*** Records Section Begins ***
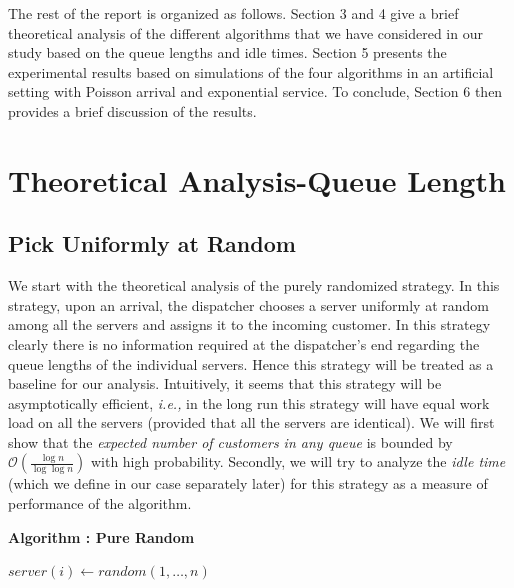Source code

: \documentclass[a4paper,english,12pt]{article}
\begin{document}
\par The rest of the report is organized as follows. Section 3 and 4 give a brief theoretical analysis of the different algorithms that we have considered in our study based on the queue lengths and idle times. Section 5 presents the experimental results based on simulations of the four algorithms in an artificial setting with Poisson arrival and exponential service. To conclude, Section 6 then provides a brief discussion of the results.
\section{Theoretical Analysis-Queue Length}
\subsection{Pick Uniformly at Random}
We start with the theoretical analysis of the purely randomized strategy. In this strategy, upon an arrival, the dispatcher chooses a server uniformly at random among all the servers and assigns it to the incoming customer. In this strategy clearly there is no information required at the dispatcher's end regarding the queue lengths of the individual servers. Hence this strategy will be treated as a baseline for our analysis. Intuitively, it seems that this strategy will be asymptotically efficient, \textit{i.e.,} in the long run this strategy will have equal work load on all the servers (provided that all the servers are identical). We will first show that the \textit{expected number of customers in any queue} is bounded by $\mathcal{O}(\frac{\log n}{\log \log n})$ with high probability. Secondly, we will try to analyze the \textit{idle time} (which we define in our case separately later) for this strategy as a measure of performance of the algorithm.


\begin{algorithm}
\textbf{{Algorithm : Pure Random}}\label{euclid1}
\begin{algorithmic}[1]
\State ${server(i) \gets random(1,\ldots,n)}$
\EndFor
\State \Return 
\end{algorithmic}
\end{algorithm}
 
\end{document}
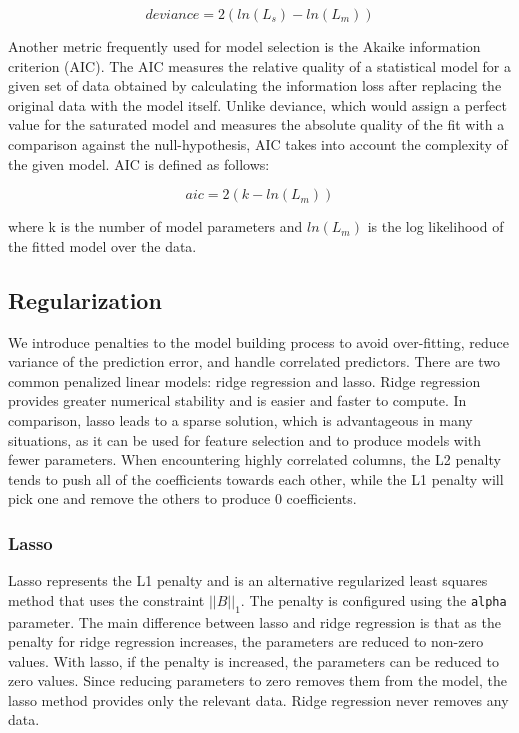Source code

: \documentclass[11pt]{article}
\begin{document}
\[ deviance = 2({ln(L_{s})} - {ln(L_{m})}) \]

Another metric frequently used for model selection is the Akaike information criterion (AIC). The AIC measures the relative quality of a statistical model for a given set of data obtained by calculating the information loss after replacing the original data with the model itself. Unlike deviance, which would assign a perfect value for the saturated model and measures the absolute quality of the fit with a comparison against the null-hypothesis, AIC takes into account the complexity of the given model. AIC is defined as follows:

\[ aic = 2(k - ln(L_{m}))\]

where k is the number of model parameters and $ln(L_{m})$ is the log likelihood of the fitted model over the data.


\subsection{Regularization} 
We introduce penalties to the model building process to avoid over-fitting, reduce variance of the prediction error, and handle correlated predictors. There are two common penalized linear models: ridge regression and lasso. Ridge regression provides greater numerical stability and is easier and faster to compute. In comparison, lasso leads to a sparse solution, which is advantageous in many situations, as it can be used for feature selection and to produce models with fewer parameters. When encountering highly correlated columns, the L2 penalty tends to push all of the coefficients towards each other, while the L1 penalty will pick one and remove the others to produce 0 coefficients.

\subsubsection{Lasso}

Lasso represents the L1 penalty and is an alternative regularized least squares method that uses the constraint $||B||_1$. The penalty is configured using the \texttt{alpha} parameter. The main difference between lasso and ridge regression is that as the penalty for ridge regression increases, the parameters are reduced to non-zero values. With lasso, if the penalty is increased, the parameters can be reduced to zero values. Since reducing parameters to zero removes them from the model, the lasso method provides only the relevant data. Ridge regression never removes any data. 
\end{document}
*** Records Section Ends ***
» **Aim of the exercise**:
Copy each line in the entries above where "over" turns up.

» **Response to the exercise**:
where k is the number of model parameters and $ln(L_{m})$ is the log likelihood of the fitted model over the data.
We introduce penalties to the model building process to avoid over-fitting, reduce variance of the prediction error, and handle correlated predictors. There are two common penalized linear models: ridge regression and lasso. Ridge regression provides greater numerical stability and is easier and faster to compute. In comparison, lasso leads to a sparse solution, which is advantageous in many situations, as it can be used for feature selection and to produce models with fewer parameters. When encountering highly correlated columns, the L2 penalty tends to push all of the coefficients towards each other, while the L1 penalty will pick one and remove the others to produce 0 coefficients.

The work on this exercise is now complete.